Lorsqu’un soir où, un peu trop fatigué, j’avais renoncé au vélo pour le RER et que je me suis rendu compte que le quai était une nouvelle fois noir de gens prêts à se jeter sur le premier train parce qu’une nouvelle fois il y avait un problème sur la ligne.

Etc.

Toutes ces choses ne sont pas forcément très graves mais mises bout à bout elles amènent à la saturation, d’autant plus qu’à chaque fois il faut prendre sur soi, faire quelque chose qui n’est pas « normal » parce que d’autres ne jouent pas le jeu du normal.

Ces cas-là me font penser à William Foster et je crois que certaines fois j’aurais fait sauter les wagons et mitraillé ces emmerdeurs si d’aventures j’avais eu comme lui ce qu’il fallait sous la main.

La vie en société, encore plus la vie urbaine en société et encore plus la vie francilienne en société sont une source de stress et de mécontentement, des millions d’occasions de se sentir heurté, agressé, humilié.
 
C'est dans doute encore pire quand on vient d'endroits moins denses, d’un milieu différent, qu’on est attaché à une certaine forme de civisme et éduqué dans un modèle méritocratique dépassé (que ce modèle ait correspondu à quelque chose ou non).

Dans ce grand bain urbain on n’a parfois plus envie de lutter, c’est tout simplement trop.

Au quotidien, parce qu’il faut bien doit vivre, on lâche sur certains points
pour gérer ces contrariétés récurrentes.

On se défoule sur ses proches, on mange trop ou mal, on se jette sur l’alcool, le chocolat, les joints, les écrans à haute dose.
 
On renonce au sommeil ou au sport.
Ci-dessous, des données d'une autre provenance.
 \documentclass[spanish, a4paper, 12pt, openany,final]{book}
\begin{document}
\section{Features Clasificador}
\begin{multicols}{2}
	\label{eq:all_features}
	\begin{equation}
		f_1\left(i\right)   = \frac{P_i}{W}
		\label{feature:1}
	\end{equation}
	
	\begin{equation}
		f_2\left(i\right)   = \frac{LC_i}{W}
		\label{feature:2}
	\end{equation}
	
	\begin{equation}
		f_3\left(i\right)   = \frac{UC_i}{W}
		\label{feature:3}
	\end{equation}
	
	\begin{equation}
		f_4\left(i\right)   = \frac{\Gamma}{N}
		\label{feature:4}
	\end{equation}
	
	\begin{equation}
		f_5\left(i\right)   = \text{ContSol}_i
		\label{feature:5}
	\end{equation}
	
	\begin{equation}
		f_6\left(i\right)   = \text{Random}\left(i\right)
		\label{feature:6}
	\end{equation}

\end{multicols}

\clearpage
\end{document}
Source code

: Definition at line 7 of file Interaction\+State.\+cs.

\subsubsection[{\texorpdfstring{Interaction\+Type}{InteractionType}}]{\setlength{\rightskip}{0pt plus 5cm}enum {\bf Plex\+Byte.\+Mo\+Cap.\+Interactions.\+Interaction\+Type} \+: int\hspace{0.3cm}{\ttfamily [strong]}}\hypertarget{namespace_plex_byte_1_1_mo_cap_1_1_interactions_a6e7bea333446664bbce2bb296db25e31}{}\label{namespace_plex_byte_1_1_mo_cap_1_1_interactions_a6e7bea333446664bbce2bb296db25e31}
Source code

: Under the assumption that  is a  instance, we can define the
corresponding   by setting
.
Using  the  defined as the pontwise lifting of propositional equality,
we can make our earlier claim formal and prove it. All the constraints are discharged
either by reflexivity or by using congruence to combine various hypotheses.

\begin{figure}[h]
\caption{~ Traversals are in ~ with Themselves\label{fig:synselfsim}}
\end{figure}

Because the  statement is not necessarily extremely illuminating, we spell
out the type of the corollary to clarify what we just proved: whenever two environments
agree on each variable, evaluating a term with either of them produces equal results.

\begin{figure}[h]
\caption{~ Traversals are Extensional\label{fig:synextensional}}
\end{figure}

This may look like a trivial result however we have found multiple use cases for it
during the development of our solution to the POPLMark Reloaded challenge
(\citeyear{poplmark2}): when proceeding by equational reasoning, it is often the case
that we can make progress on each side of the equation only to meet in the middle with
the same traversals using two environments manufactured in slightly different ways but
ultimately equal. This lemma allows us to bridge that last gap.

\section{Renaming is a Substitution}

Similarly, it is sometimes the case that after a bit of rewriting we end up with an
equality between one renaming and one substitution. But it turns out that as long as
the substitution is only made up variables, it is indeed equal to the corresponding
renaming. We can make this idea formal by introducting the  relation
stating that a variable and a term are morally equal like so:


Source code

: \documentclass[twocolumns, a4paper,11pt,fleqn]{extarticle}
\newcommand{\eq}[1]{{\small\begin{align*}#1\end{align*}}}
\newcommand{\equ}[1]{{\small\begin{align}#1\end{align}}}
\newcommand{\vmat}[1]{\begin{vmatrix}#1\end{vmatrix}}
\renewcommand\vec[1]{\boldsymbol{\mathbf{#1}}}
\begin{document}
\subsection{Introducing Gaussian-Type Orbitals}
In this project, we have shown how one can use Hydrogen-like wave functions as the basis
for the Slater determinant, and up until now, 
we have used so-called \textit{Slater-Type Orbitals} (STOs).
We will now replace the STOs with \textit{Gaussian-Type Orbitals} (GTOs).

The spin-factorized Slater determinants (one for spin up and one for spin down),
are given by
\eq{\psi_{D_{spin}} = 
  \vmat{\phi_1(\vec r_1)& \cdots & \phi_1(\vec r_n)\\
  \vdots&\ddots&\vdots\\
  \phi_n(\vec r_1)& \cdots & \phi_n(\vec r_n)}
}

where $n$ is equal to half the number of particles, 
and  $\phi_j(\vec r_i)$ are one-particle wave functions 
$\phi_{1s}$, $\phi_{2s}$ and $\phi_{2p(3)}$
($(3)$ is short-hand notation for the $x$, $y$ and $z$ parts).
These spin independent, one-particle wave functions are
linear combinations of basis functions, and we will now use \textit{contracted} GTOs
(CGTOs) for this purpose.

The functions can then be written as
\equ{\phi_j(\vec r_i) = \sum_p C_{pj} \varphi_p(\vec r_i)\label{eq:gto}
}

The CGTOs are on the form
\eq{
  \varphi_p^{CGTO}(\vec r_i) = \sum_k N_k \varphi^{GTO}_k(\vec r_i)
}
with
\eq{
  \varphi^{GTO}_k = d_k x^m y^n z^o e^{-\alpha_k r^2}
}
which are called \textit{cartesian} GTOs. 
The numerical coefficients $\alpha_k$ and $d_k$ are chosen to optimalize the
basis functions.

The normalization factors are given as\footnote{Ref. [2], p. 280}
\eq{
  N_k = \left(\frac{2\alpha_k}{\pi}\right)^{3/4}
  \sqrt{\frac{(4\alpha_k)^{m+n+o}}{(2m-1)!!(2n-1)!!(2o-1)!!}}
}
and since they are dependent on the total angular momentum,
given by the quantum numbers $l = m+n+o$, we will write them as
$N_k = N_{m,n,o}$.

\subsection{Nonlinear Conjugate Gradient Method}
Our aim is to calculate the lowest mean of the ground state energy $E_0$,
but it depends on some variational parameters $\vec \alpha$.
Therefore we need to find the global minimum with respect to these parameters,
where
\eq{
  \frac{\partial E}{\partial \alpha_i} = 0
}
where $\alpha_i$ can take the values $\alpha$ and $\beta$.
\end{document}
Ou au contraire on dort un maximum ou on se dépense sans frein.
 
On se gave de porno ou d'infos en continu.
 
On s’enferme dans des routines contraignantes dont on devient esclave.

Et quand tout cela ne suffit plus, on atteint le dernier stade, on lâche sur tous les points, on démarre la chute libre.

On peut tomber en dépression, se faire clochard, se suicider… ou devenir William Foster.